• Problem statement
Before answering, work out how many lines below contain the string "kunt"; the reply is that number alone.

• Provided information
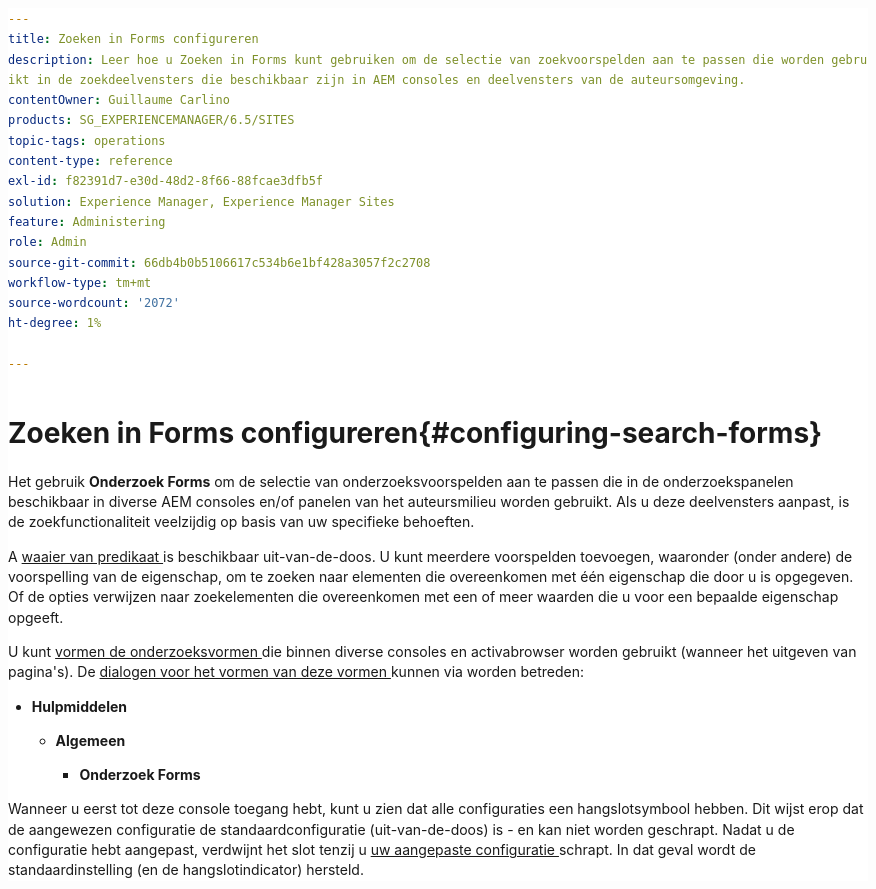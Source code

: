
 ```yaml
---
title: Zoeken in Forms configureren
description: Leer hoe u Zoeken in Forms kunt gebruiken om de selectie van zoekvoorspelden aan te passen die worden gebruikt in de zoekdeelvensters die beschikbaar zijn in AEM consoles en deelvensters van de auteursomgeving.
contentOwner: Guillaume Carlino
products: SG_EXPERIENCEMANAGER/6.5/SITES
topic-tags: operations
content-type: reference
exl-id: f82391d7-e30d-48d2-8f66-88fcae3dfb5f
solution: Experience Manager, Experience Manager Sites
feature: Administering
role: Admin
source-git-commit: 66db4b0b5106617c534b6e1bf428a3057f2c2708
workflow-type: tm+mt
source-wordcount: '2072'
ht-degree: 1%

---
```



# Zoeken in Forms configureren{#configuring-search-forms}

Het gebruik **Onderzoek Forms** om de selectie van onderzoeksvoorspelden aan te passen die in de onderzoekspanelen beschikbaar in diverse AEM consoles en/of panelen van het auteursmilieu worden gebruikt. Als u deze deelvensters aanpast, is de zoekfunctionaliteit veelzijdig op basis van uw specifieke behoeften.

A [ waaier van predikaat ](#predicates-and-their-settings) is beschikbaar uit-van-de-doos. U kunt meerdere voorspelden toevoegen, waaronder (onder andere) de voorspelling van de eigenschap, om te zoeken naar elementen die overeenkomen met één eigenschap die door u is opgegeven. Of de opties verwijzen naar zoekelementen die overeenkomen met een of meer waarden die u voor een bepaalde eigenschap opgeeft.

U kunt [ vormen de onderzoeksvormen ](#configuring-your-search-forms) die binnen diverse consoles en activabrowser worden gebruikt (wanneer het uitgeven van pagina&#39;s). De [ dialogen voor het vormen van deze vormen ](#configuring-your-search-forms) kunnen via worden betreden:

* **Hulpmiddelen**

   * **Algemeen**

      * **Onderzoek Forms**

Wanneer u eerst tot deze console toegang hebt, kunt u zien dat alle configuraties een hangslotsymbool hebben. Dit wijst erop dat de aangewezen configuratie de standaardconfiguratie (uit-van-de-doos) is - en kan niet worden geschrapt. Nadat u de configuratie hebt aangepast, verdwijnt het slot tenzij u [ uw aangepaste configuratie ](#deleting-a-configuration-to-reinstate-the-default) schrapt. In dat geval wordt de standaardinstelling (en de hangslotindicator) hersteld.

• The completed task
4